[Opening Data under study section]
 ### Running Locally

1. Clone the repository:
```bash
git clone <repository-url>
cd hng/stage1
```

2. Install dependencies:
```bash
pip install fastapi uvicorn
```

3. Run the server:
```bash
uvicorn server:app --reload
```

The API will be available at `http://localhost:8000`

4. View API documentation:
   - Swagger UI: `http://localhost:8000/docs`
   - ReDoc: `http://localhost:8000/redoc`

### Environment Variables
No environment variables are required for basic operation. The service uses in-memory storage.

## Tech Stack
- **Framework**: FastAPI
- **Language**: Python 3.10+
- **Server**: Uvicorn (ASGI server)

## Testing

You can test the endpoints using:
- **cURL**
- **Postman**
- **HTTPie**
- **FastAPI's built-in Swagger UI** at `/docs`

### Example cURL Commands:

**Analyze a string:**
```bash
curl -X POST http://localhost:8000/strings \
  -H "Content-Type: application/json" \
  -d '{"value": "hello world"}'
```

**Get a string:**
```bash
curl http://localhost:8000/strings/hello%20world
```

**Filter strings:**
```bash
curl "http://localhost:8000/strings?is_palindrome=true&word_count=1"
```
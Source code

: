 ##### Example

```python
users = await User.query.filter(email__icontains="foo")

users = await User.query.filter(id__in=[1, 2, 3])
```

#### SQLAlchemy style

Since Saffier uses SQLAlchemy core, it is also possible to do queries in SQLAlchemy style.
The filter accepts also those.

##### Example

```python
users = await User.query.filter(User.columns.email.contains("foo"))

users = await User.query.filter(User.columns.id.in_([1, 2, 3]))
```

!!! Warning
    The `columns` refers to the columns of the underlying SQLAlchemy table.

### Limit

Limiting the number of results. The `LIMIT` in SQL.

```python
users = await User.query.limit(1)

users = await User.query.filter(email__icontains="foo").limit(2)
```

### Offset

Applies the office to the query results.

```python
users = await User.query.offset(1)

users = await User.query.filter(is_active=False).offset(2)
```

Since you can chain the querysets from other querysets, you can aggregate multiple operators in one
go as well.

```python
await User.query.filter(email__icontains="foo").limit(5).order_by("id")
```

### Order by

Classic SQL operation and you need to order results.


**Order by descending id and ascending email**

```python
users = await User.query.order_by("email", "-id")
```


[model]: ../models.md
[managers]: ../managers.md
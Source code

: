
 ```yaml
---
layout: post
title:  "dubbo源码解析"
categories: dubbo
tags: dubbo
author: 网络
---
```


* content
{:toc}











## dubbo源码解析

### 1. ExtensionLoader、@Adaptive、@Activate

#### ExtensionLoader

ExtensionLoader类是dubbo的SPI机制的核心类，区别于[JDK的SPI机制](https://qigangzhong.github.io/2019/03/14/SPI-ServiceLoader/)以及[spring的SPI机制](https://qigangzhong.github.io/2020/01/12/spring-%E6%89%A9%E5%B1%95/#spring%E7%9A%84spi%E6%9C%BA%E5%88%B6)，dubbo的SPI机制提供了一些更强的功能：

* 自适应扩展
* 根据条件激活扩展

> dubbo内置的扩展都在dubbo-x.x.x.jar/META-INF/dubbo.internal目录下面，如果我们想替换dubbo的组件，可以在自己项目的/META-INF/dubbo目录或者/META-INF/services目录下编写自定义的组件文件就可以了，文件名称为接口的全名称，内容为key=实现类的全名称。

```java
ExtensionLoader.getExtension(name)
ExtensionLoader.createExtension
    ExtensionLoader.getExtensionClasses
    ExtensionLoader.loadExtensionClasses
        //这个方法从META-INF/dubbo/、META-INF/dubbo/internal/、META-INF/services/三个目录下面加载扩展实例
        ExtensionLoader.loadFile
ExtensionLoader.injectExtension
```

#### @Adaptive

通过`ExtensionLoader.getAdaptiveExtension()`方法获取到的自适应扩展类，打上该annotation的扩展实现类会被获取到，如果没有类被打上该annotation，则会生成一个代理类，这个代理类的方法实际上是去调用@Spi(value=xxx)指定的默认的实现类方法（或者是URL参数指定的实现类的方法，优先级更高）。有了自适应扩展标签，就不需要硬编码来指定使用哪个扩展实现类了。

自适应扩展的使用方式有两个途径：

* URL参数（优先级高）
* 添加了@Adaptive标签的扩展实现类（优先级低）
[Closing Data under study section]
- Activity:
Return exactly what appears in the records from the line with "#### @Adaptive" through the final line, and nothing else.

- Reply:
#### @Adaptive

通过`ExtensionLoader.getAdaptiveExtension()`方法获取到的自适应扩展类，打上该annotation的扩展实现类会被获取到，如果没有类被打上该annotation，则会生成一个代理类，这个代理类的方法实际上是去调用@Spi(value=xxx)指定的默认的实现类方法（或者是URL参数指定的实现类的方法，优先级更高）。有了自适应扩展标签，就不需要硬编码来指定使用哪个扩展实现类了。

自适应扩展的使用方式有两个途径：

* URL参数（优先级高）
* 添加了@Adaptive标签的扩展实现类（优先级低）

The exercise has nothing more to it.